# Quick tidy up



## 2ndhandgal (Aug 29, 2011)

I had been going to give Molly a bath and trim this week but had ran out of time so decided today to just give her face a quick trim and tidy up. Her ears always get really soggy in the winter and take ages to dry so I have thinned them out and shortened them and might take a bit more off when I give her a proper trim in a few weeks.


----------



## fairlie (Sep 7, 2013)

Beautiful as ever! Rufus sends a very big Kiss.


----------



## dmgalley (Aug 19, 2012)

Looks good. I am constantly trimming Jake and willows faces. I'm glad Ozzy grows so slow.


----------



## Meredith (Mar 30, 2014)

Looks great!


----------



## Yogi bear (Feb 25, 2013)

Good work! X

https://www.facebook.com/SeymourTheRedCockapoo

www.dogtanian.org


----------



## Cat 53 (Aug 26, 2012)

Looking really sweet Molly.


----------



## Grove (Oct 17, 2012)

Cat 53 said:


> Looking really sweet Molly.


Was just going to post these exact words  very sweet


----------



## 2ndhandgal (Aug 29, 2011)

Thanks all  sweet is just an expression she cultivates to get away with the mayhem and chaos she usually causes


----------



## Marzi (Sep 17, 2012)

2ndhandgal said:


> Thanks all  sweet is just an expression she cultivates to get away with the mayhem and chaos she usually causes


Looking at pictures of Molly it is so difficult to believe that she ever causes mayhem or chaos  

I have to say that although I was upset when my two had their severe ear trims, I am liking the look now and it is so much easier to get bobbly seeds out and they dry nice and quickly


----------



## 2ndhandgal (Aug 29, 2011)

Marzi said:


> Looking at pictures of Molly it is so difficult to believe that she ever causes mayhem or chaos
> 
> I have to say that although I was upset when my two had their severe ear trims, I am liking the look now and it is so much easier to get bobbly seeds out and they dry nice and quickly


It was your lovely two having the ear trims which made me decide to thin hers out to be honest. In the winter her ears just soak up the water when she is sniffing around and they take hours to dry so hopefully they will be much more comfortable for her.

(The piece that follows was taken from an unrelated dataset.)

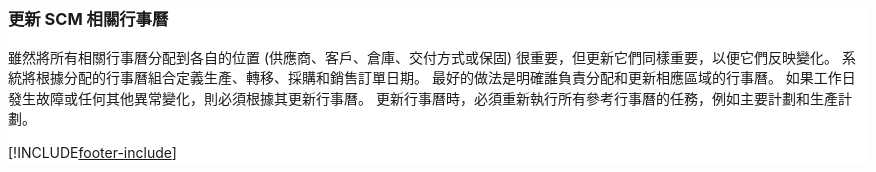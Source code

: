 ### <a name="updating-scm-related-calendars"></a>更新 SCM 相關行事曆
雖然將所有相關行事曆分配到各自的位置 (供應商、客戶、倉庫、交付方式或保固) 很重要，但更新它們同樣重要，以便它們反映變化。 系統將根據分配的行事曆組合定義生產、轉移、採購和銷售訂單日期。 最好的做法是明確誰負責分配和更新相應區域的行事曆。 如果工作日發生故障或任何其他異常變化，則必須根據其更新行事曆。 更新行事曆時，必須重新執行所有參考行事曆的任務，例如主要計劃和生產計劃。 


[!INCLUDE[footer-include](../../includes/footer-banner.md)]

As far as mayhem and chaos goes - I have never had a dog who has so little regard for rules as Molly  she has a whole range of things she does if she thinks I am ignoring her and she wants my attention. Her all time record when I was determined to ignore her attention seeking was to go into another room, get a small box of washing powder, bring it into the room directly in front of me and start shredding it


----------